Source texts of formatted documents
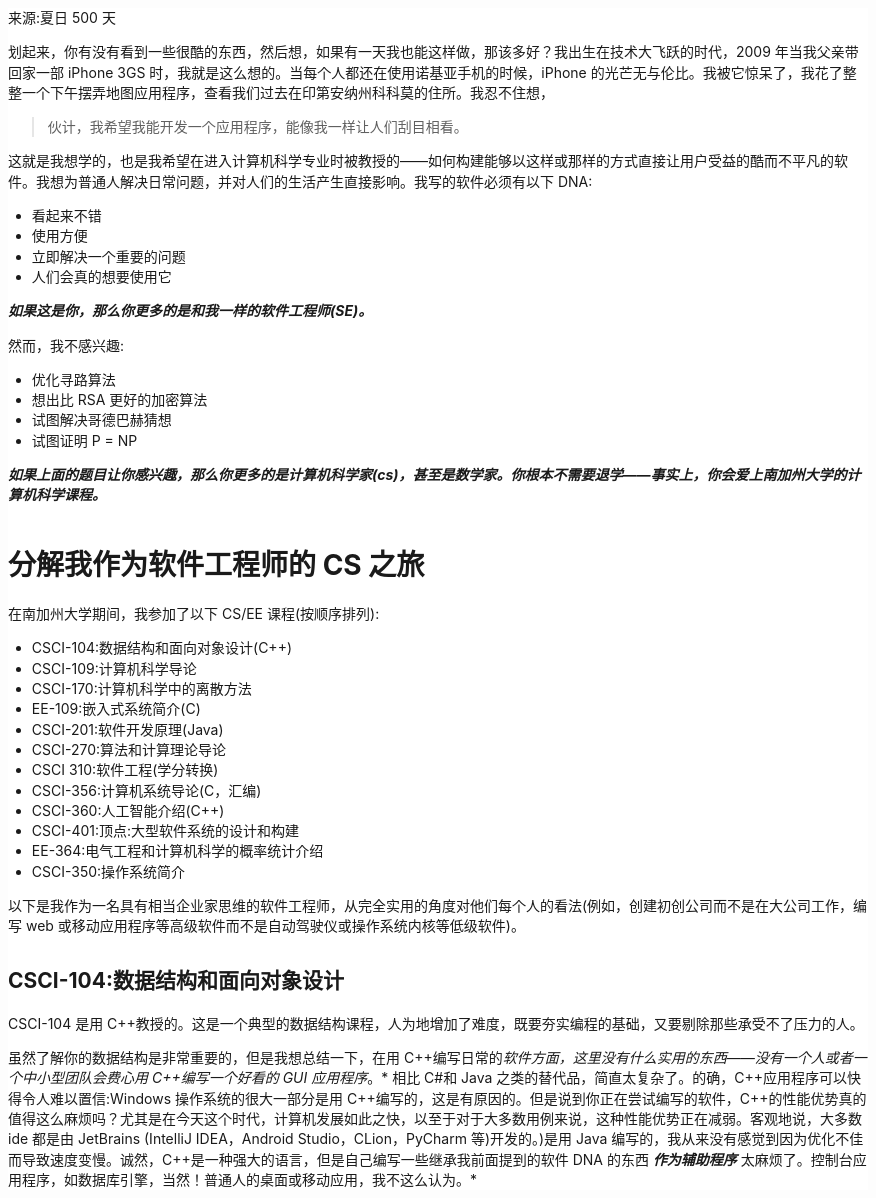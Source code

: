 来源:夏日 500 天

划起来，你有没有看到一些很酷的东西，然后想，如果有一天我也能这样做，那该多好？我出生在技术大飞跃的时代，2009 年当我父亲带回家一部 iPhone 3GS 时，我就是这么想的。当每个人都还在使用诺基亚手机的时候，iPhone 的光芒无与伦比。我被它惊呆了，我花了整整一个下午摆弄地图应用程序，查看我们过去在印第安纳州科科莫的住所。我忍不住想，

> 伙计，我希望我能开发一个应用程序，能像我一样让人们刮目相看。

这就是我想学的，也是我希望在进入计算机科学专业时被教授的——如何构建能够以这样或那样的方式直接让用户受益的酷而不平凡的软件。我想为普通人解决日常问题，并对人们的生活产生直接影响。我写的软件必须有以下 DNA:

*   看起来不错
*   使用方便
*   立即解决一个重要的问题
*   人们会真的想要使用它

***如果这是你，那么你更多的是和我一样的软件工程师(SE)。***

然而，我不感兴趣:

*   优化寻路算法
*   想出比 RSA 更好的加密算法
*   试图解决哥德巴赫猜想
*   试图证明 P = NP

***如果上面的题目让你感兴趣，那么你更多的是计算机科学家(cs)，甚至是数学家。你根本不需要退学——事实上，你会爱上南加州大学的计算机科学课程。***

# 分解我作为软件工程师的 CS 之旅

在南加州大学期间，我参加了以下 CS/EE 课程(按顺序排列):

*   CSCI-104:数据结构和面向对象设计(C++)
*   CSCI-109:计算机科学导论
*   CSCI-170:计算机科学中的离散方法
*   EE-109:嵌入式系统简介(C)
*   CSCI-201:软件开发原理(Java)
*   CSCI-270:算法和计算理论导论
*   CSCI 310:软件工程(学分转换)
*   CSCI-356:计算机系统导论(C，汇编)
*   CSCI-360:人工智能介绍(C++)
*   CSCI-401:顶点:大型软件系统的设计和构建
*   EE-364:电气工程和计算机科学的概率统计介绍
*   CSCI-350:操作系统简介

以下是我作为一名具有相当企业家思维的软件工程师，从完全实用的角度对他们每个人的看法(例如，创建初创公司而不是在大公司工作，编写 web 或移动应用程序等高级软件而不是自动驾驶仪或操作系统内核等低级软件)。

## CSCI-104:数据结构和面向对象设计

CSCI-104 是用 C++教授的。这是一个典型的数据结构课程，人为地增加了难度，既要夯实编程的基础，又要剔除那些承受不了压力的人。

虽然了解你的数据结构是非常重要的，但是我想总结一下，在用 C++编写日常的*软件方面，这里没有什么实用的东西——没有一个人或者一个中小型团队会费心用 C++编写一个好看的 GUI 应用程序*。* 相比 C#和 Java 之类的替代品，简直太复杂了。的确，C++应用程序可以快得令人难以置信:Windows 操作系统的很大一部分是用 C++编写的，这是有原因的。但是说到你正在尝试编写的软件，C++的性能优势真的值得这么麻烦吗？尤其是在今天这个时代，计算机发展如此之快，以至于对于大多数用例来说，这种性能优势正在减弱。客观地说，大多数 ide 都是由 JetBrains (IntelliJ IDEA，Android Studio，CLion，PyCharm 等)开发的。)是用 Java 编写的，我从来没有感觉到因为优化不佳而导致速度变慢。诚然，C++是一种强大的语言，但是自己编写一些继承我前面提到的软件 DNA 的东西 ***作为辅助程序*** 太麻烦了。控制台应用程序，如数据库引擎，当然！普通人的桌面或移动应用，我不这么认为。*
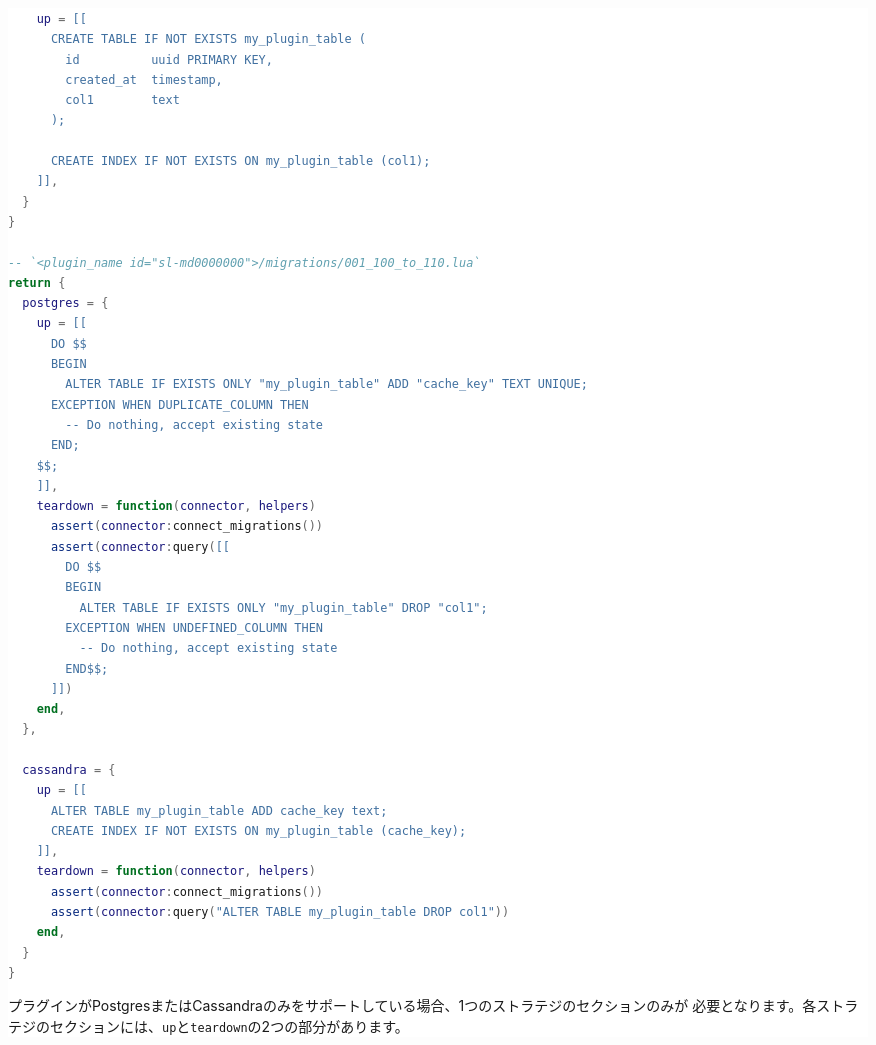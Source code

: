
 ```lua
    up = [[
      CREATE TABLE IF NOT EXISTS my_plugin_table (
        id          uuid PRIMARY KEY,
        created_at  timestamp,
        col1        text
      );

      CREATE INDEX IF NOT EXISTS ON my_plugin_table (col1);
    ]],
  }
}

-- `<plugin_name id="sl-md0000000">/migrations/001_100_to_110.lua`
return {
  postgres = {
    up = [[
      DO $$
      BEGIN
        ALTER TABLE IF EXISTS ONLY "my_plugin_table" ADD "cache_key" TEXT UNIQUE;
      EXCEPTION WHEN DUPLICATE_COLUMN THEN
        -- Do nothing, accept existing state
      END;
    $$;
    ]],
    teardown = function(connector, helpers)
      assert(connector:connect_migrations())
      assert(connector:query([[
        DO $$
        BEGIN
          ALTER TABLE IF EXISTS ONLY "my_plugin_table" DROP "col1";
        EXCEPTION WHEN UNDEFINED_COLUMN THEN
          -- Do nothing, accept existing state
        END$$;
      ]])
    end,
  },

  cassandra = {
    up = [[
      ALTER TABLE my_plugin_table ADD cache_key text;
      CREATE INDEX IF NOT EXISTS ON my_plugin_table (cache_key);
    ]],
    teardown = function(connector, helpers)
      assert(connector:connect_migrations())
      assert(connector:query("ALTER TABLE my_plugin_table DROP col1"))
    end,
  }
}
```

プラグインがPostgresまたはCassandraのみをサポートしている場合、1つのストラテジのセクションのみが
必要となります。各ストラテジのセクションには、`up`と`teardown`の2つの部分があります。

**Action item**
Report how many lines in the data include the word "EXCEPTION". Nothing else is needed.

**Output**
2